**Task goal:**
From the entries below, retype only the lines from the one with "When preparing for a bug" through the one with "- STAC key stop_datetime", exactly as written.

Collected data
★ ★ ★ ★ ★

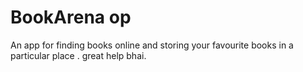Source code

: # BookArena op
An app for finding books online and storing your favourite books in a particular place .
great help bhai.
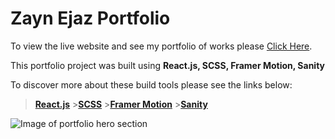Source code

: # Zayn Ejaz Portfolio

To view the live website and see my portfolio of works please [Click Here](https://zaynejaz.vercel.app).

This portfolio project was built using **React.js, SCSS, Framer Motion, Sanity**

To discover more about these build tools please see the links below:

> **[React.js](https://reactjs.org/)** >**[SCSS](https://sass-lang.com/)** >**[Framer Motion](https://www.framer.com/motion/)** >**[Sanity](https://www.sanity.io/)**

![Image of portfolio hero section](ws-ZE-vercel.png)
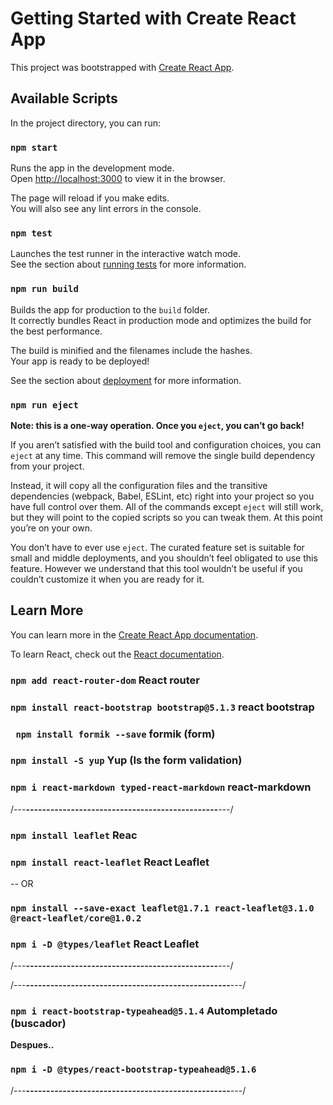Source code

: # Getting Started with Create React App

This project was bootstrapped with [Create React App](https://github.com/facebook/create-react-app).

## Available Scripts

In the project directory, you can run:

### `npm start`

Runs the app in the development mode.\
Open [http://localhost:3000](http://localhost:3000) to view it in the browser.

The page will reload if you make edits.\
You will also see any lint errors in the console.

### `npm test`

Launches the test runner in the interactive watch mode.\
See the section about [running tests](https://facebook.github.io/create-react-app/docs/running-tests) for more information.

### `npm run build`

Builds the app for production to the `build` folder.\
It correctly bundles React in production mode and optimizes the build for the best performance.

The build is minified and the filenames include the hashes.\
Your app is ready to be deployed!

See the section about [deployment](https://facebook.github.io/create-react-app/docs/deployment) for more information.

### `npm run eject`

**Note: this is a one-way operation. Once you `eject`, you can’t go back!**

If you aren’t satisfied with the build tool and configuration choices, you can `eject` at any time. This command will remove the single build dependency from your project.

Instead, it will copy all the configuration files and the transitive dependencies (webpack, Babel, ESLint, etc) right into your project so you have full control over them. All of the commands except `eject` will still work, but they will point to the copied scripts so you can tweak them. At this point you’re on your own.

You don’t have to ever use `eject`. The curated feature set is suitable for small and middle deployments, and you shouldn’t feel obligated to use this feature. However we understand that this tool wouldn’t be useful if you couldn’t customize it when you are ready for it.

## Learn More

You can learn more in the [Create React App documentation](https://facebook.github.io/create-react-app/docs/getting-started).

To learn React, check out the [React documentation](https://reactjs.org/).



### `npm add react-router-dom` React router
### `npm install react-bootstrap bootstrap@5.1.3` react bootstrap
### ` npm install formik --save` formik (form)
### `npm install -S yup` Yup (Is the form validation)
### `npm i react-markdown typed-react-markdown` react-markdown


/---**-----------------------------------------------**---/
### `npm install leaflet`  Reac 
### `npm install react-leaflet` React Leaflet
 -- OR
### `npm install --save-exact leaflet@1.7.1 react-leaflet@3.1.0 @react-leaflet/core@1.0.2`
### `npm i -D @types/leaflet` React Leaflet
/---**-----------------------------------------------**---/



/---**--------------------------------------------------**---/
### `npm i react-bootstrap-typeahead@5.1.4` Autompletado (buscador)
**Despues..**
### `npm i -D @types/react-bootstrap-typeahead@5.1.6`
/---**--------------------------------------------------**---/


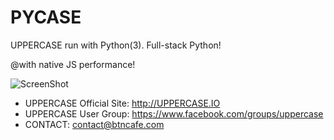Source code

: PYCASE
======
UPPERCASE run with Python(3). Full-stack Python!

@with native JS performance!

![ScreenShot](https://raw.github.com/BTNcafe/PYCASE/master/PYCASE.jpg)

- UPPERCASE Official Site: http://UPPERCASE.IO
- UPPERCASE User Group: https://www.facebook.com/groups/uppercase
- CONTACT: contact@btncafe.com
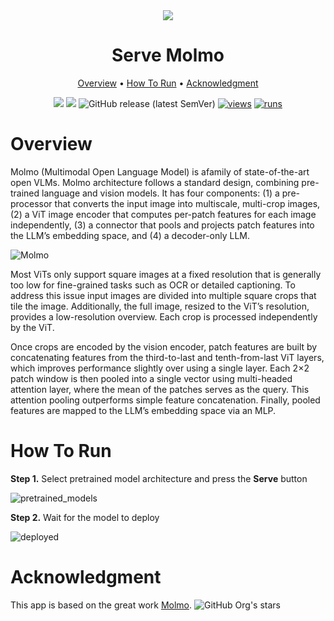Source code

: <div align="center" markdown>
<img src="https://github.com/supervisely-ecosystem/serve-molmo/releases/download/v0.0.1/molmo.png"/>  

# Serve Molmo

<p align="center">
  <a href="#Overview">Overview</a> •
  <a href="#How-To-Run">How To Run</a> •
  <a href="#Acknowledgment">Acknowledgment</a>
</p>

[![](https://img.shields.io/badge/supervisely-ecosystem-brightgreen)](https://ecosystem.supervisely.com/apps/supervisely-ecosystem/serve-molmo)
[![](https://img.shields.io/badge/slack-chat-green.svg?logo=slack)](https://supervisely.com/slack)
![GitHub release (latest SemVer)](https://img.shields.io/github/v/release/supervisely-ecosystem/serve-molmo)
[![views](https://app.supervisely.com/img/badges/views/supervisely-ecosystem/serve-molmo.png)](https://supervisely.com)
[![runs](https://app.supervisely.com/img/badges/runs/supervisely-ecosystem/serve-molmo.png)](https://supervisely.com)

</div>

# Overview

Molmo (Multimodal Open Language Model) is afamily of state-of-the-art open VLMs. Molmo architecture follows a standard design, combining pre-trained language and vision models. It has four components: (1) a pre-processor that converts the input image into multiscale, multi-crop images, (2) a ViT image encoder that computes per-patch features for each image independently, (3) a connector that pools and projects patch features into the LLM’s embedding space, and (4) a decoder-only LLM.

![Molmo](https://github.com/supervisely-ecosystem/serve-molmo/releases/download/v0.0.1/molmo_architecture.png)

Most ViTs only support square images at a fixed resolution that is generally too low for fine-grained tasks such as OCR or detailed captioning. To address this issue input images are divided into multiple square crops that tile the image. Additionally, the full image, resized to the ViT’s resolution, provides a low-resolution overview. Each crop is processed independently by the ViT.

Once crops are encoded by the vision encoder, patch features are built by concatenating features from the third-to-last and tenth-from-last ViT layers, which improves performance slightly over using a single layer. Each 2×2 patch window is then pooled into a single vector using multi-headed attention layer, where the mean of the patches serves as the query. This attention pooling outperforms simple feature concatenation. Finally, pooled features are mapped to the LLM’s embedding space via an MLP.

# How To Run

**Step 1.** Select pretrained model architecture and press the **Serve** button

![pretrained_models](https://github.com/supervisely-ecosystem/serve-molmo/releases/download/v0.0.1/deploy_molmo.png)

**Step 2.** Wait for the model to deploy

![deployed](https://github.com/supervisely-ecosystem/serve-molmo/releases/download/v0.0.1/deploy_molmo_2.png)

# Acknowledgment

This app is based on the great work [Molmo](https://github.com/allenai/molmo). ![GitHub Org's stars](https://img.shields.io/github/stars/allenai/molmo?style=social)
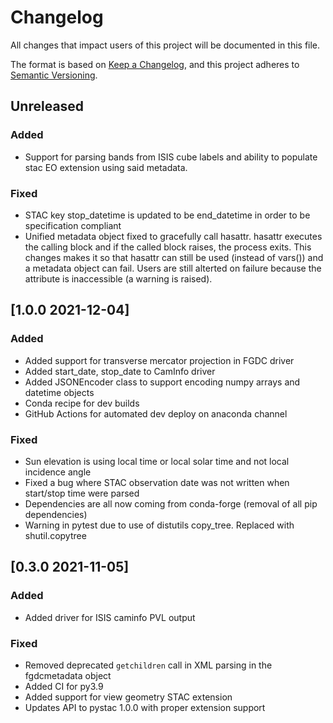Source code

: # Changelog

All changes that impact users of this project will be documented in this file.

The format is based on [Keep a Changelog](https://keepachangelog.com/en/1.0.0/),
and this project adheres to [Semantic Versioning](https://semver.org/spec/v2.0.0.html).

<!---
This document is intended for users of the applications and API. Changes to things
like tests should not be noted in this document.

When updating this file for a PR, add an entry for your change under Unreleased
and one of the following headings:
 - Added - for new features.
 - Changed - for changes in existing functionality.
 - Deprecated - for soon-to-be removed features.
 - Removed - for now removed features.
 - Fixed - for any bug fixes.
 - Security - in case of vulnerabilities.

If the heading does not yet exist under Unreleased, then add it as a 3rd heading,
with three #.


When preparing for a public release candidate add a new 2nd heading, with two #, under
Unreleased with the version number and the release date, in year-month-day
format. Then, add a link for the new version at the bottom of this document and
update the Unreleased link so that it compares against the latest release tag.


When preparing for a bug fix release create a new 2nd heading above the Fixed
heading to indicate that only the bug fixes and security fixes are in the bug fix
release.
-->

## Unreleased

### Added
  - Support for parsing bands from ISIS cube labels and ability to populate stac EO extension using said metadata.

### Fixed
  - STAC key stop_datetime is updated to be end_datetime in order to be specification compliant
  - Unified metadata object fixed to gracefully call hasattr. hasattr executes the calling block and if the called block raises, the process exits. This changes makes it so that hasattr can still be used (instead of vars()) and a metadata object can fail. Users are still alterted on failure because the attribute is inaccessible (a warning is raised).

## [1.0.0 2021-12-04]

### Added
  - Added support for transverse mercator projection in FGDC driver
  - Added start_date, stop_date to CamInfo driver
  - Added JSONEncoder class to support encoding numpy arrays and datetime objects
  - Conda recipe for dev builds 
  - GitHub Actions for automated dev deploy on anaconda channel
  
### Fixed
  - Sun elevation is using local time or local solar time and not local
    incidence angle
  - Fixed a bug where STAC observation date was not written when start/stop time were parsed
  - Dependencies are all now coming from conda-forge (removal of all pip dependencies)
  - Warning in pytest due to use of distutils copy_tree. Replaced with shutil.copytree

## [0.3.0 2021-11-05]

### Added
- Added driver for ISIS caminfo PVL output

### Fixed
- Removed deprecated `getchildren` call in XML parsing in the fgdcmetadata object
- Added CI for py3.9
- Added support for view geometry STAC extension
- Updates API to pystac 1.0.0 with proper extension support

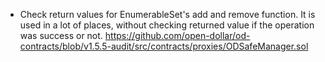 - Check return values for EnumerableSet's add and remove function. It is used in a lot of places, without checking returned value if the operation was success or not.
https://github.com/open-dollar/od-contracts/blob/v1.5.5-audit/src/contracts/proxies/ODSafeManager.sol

★ ★ ★ ★ ★

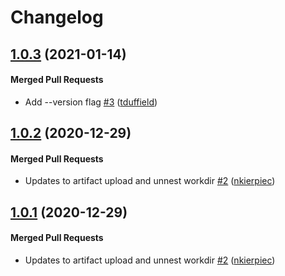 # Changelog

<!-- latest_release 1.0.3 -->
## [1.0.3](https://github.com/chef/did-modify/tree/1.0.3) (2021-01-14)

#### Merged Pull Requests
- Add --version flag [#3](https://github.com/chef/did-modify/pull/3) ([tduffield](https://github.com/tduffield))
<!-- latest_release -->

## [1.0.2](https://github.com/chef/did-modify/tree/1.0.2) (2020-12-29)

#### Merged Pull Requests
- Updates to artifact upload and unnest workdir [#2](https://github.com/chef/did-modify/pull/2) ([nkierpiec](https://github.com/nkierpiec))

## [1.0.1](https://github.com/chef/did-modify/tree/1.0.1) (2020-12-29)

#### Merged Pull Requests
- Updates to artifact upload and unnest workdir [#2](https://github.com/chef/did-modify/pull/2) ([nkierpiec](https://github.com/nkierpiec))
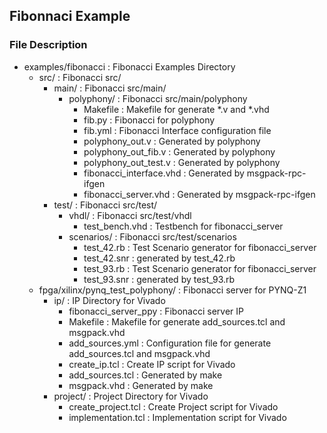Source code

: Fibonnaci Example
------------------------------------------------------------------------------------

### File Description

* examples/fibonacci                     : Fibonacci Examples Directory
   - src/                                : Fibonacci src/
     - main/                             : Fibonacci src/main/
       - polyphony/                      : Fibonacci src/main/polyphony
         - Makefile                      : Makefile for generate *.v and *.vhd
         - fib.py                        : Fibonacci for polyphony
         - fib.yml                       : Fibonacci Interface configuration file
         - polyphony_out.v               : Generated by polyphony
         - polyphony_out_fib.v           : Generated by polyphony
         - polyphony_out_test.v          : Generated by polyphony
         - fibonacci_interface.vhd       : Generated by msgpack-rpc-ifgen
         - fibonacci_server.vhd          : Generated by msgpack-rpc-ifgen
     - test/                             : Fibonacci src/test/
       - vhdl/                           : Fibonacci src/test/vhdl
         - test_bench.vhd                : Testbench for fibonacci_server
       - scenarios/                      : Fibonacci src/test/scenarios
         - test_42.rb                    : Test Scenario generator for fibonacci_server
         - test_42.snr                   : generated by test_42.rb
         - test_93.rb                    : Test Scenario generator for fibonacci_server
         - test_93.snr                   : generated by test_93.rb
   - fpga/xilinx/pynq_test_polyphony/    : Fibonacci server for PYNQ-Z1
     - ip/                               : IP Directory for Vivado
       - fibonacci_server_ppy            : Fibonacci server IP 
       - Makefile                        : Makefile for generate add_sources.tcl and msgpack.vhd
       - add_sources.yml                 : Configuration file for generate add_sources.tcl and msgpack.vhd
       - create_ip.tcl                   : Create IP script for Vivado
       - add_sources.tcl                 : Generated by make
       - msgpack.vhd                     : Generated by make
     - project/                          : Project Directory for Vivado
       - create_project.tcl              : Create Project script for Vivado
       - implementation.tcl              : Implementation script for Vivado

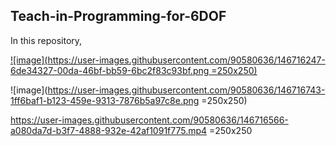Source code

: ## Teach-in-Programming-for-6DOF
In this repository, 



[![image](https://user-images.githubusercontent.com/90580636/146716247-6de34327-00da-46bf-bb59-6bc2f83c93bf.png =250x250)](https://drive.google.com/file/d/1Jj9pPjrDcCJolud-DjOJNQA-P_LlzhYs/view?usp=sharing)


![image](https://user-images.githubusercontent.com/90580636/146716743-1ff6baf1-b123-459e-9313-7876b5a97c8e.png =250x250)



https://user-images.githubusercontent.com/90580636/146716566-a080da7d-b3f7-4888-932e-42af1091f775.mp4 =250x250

★ ★ ★ ★ ★

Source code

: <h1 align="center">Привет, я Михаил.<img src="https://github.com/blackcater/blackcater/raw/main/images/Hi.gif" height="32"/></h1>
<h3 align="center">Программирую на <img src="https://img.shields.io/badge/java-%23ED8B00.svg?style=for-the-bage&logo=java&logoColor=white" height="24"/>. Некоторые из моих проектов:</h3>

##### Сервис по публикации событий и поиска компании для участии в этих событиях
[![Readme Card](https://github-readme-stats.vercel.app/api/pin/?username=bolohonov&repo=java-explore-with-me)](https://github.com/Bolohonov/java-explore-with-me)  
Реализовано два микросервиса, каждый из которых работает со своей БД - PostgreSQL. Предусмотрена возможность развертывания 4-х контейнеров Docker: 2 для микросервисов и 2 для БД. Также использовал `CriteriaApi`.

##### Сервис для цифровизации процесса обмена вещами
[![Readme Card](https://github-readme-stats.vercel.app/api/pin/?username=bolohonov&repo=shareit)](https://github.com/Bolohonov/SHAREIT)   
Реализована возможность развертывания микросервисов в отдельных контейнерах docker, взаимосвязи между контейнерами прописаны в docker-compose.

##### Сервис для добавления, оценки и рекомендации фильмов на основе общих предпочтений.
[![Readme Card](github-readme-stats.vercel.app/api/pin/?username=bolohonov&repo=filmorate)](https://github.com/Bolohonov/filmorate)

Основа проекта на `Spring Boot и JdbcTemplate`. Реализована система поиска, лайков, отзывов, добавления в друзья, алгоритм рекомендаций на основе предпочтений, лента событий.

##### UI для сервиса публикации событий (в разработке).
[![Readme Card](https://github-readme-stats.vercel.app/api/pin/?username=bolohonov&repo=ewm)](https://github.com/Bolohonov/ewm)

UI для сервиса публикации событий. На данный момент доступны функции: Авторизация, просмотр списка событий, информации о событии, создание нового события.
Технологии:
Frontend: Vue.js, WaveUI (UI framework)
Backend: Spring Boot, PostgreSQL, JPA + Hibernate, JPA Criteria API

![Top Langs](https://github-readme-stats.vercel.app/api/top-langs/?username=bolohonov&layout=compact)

★ ★ ★ ★ ★

**Finished exercise:**
When preparing for a bug fix release create a new 2nd heading above the Fixed
heading to indicate that only the bug fixes and security fixes are in the bug fix
release.
-->

## Unreleased

### Added
  - Support for parsing bands from ISIS cube labels and ability to populate stac EO extension using said metadata.

### Fixed
  - STAC key stop_datetime is updated to be end_datetime in order to be specification compliant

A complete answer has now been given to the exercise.